Crawford School of Public Policy | Centre for Applied Macroeconomic Analysis

Event details

Seminar

Date & time

Thursday 24 January 2019
11.00am–12.00pm

Venue

Seminar Room 2, Crawford School of Public Policy, 132 Lennox Crossing, ANU

Speaker

Augustus Panton, PhD student, CAMA

Contacts

Rossana Bastos Pinto
61 2 61258108

The output gap—the deviation of actual output from potential—is a key input into macroeconomic policy decisions, from examining fiscal sustainability to determining the monetary policy stance. For a flexible inflation-targeting central bank for which the monetary policy reaction function includes both price and output stability goals, the policy signal for accommodating output stability depends on the output gap and the evolution of inflation. When the output gap is negative, a loose monetary policy stance is warranted. Conversely, for a positive output gap, a tight monetary policy stance aimed at taming inflation may be optimal. However, real-time output gap estimates are grossly inaccurate and unreliable for policy, largely due to the constant changing output and price dynamics.

With climatic disruptions found to have stronger and more permanent negative effects on output (and the economy as a whole) than previously thought, frequent episodes of climate disasters may induce structural changes in the economy that weaken the relationship between inflation and output dynamics, further complicating the task of distinguishing signal from noise in the estimation of potential output.

Using mean temperature and precipitation ‘anomalies’ as proxies for climatic variations over time in selected countries, Augustus Panton employs a multivariate filtering model estimated by the data-driven Maximum Likelihood technique in the state-space context to derive climate-neutral measures of potential output and output gaps. The results show that potential output and output gap measures that are adjusted for climatic disruptions are more accurate in real time than those obtained from conventional approaches that do no take climate effects into consideration.

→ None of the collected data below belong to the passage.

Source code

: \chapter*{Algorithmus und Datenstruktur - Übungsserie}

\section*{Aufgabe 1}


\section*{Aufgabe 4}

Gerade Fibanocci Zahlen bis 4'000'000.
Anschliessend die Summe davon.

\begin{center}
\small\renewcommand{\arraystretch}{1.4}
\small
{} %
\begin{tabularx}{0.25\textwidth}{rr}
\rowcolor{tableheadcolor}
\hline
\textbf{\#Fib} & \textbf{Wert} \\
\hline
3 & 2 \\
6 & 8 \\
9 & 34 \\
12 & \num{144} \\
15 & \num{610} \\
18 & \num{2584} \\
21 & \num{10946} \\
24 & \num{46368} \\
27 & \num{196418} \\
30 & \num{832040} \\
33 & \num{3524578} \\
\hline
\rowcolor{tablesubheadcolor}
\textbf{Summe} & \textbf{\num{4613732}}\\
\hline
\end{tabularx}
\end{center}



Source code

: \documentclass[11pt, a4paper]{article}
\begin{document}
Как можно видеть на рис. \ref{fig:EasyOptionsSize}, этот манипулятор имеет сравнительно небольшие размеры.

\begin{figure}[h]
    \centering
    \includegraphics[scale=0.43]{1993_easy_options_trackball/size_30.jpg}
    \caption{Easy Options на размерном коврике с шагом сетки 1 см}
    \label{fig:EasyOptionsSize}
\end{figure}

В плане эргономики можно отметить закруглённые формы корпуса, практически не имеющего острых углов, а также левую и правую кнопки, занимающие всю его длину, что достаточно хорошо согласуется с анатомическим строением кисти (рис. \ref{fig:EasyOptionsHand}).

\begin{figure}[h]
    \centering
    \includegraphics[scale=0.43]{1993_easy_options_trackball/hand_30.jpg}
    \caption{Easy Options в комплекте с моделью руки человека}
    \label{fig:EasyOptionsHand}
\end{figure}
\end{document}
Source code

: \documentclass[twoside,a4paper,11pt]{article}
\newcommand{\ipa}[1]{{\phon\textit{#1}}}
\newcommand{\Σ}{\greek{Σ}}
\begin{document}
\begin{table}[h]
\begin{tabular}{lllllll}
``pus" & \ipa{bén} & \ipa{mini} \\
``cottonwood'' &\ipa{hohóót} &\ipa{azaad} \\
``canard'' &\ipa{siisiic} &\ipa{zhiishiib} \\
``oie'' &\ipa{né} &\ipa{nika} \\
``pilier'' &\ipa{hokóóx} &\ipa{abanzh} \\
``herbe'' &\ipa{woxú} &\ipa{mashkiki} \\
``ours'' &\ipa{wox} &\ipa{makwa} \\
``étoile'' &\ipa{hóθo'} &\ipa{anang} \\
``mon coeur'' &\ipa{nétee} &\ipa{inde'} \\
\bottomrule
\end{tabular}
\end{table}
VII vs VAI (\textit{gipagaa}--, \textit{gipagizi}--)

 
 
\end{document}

Augustus Panton is a PhD candidate in Economics at CAMA in the Crawford School of Public Policy. He is a Teaching Assistant at the ANU Research School of Economics where he was recently awarded the 2018 Excellence in Tutoring Award and also an ARC Centre of Excellence in Population Ageing Research (CEPAR) affiliated research student. His PhD research focuses on the joint design of monetary policy and climate policy regimes towards optimal macroeconomic stabilization in an environment characterized by climatic disruptions and heightened financial stability risks.

Prior to joining ANU, Augustus worked as Economist at the Central Bank of Liberia. Before then, he worked with several other public service institutions, including the Liberian Ministry of Finance & Development Planning and the Ministry of Commerce & Industry. He has provided consulting services, at various times, for the International Finance Corporation/World Bank, the Brookings Institution and the ECOWAS (Economic Community of West African States) Commission.

The CAMA Macroeconomics Brown Bag Seminars offer CAMA speakers, in particular PhD students, an opportunity to present their work in progress in front of their peers, and reputable visitors to showcase their work.